Source texts of formatted documents:
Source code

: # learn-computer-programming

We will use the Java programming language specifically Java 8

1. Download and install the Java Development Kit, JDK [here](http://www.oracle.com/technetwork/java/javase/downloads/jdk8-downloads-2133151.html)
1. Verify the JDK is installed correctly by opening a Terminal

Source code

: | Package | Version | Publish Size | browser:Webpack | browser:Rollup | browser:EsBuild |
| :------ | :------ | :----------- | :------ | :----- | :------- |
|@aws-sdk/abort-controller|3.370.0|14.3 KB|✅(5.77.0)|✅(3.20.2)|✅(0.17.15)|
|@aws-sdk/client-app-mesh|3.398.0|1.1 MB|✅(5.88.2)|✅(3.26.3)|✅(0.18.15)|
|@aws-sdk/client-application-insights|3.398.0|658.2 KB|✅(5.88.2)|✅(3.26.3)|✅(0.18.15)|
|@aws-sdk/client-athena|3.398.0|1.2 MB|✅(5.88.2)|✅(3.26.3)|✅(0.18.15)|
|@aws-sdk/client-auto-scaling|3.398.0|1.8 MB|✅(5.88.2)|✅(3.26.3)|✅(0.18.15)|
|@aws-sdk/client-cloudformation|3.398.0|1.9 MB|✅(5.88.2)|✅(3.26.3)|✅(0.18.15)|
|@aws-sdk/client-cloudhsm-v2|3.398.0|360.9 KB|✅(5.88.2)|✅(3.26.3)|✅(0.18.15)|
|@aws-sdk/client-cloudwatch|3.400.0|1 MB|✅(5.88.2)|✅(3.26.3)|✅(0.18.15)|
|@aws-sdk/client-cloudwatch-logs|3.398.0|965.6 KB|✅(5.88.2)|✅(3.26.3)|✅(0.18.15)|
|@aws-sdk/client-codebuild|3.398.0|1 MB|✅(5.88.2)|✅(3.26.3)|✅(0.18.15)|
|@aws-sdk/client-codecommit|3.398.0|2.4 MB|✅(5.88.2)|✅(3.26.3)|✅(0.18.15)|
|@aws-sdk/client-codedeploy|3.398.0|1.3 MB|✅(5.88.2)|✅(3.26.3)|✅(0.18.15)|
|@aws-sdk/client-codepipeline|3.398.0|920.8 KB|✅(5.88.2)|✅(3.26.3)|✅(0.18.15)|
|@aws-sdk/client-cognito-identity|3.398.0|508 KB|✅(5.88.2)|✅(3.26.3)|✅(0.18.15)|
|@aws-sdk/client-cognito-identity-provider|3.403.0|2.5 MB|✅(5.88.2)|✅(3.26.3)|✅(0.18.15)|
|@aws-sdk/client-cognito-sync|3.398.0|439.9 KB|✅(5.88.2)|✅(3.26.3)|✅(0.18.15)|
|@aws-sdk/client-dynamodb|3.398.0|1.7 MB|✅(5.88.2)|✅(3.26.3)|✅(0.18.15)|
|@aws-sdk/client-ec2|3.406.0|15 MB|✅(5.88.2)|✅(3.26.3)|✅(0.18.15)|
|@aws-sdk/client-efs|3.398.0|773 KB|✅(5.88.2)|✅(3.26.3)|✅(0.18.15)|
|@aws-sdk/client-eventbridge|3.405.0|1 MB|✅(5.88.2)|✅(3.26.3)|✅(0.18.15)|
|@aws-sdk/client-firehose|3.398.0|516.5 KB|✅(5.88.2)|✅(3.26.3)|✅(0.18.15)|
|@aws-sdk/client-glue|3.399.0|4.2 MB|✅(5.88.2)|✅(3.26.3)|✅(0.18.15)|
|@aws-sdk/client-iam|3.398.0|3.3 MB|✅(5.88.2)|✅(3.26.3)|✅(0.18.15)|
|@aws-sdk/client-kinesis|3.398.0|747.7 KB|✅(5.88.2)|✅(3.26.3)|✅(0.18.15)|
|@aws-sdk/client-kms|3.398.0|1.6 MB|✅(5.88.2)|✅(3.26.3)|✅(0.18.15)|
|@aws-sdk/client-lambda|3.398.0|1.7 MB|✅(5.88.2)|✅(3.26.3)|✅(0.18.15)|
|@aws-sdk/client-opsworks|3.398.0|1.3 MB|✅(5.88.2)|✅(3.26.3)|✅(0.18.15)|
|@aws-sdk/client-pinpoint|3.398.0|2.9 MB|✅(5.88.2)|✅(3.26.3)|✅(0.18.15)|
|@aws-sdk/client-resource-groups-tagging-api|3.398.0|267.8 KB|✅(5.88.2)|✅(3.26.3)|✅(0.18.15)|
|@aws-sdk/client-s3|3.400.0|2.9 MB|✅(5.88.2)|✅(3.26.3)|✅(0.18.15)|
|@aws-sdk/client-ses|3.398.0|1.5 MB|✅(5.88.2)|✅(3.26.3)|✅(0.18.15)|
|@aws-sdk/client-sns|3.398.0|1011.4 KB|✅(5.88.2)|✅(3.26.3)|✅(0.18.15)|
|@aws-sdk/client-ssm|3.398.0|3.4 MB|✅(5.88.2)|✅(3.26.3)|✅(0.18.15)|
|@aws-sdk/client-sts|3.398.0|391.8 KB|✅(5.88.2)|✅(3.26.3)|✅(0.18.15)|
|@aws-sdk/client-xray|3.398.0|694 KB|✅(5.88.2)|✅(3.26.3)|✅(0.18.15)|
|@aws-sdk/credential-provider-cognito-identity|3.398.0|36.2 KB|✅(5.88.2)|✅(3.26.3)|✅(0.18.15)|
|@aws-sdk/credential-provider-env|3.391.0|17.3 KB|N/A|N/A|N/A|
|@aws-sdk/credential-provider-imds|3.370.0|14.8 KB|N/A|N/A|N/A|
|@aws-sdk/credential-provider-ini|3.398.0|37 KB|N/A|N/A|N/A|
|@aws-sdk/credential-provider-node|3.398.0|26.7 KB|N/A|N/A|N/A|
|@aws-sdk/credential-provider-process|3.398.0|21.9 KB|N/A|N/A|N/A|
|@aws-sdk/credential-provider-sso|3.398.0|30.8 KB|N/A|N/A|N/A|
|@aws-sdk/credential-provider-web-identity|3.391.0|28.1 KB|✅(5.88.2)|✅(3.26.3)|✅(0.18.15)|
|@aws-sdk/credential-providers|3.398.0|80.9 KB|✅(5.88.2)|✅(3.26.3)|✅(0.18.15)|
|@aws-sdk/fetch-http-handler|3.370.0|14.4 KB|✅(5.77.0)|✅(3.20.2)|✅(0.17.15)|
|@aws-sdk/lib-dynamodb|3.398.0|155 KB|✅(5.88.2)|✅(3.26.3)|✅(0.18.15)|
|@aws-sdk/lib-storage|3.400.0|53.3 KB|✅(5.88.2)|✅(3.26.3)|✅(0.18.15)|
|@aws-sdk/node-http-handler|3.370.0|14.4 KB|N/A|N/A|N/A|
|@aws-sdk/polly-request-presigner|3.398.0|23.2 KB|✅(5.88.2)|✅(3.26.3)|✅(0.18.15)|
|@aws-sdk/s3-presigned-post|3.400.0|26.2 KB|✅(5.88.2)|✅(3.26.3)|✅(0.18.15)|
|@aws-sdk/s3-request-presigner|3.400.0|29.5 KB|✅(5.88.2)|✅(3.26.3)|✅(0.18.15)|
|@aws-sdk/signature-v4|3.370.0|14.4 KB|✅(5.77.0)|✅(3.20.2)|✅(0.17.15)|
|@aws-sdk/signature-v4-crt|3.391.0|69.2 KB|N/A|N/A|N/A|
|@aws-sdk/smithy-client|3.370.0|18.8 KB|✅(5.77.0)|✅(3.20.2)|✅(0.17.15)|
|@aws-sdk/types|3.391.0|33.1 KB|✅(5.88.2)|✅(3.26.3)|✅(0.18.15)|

#### Work task:
How many lines of the entries above include the word "handler"? Answer with the number only.

#### Task result:
2